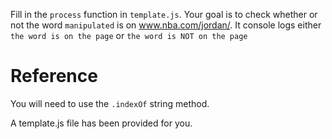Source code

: Fill in the `process` function in `template.js`. Your goal is to check whether or not the word `manipulated` is on www.nba.com/jordan/. It console logs either `the word is on the page` or `the word is NOT on the page`
# Reference

You will need to use the `.indexOf` string method.

A template.js file has been provided for you.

◆ **Task to complete**
Reproduce verbatim the lines above, from the line with "Fill in the" through the line with "You will need".

◆ **Solution**
: Fill in the `process` function in `template.js`. Your goal is to check whether or not the word `manipulated` is on www.nba.com/jordan/. It console logs either `the word is on the page` or `the word is NOT on the page`
# Reference

You will need to use the `.indexOf` string method.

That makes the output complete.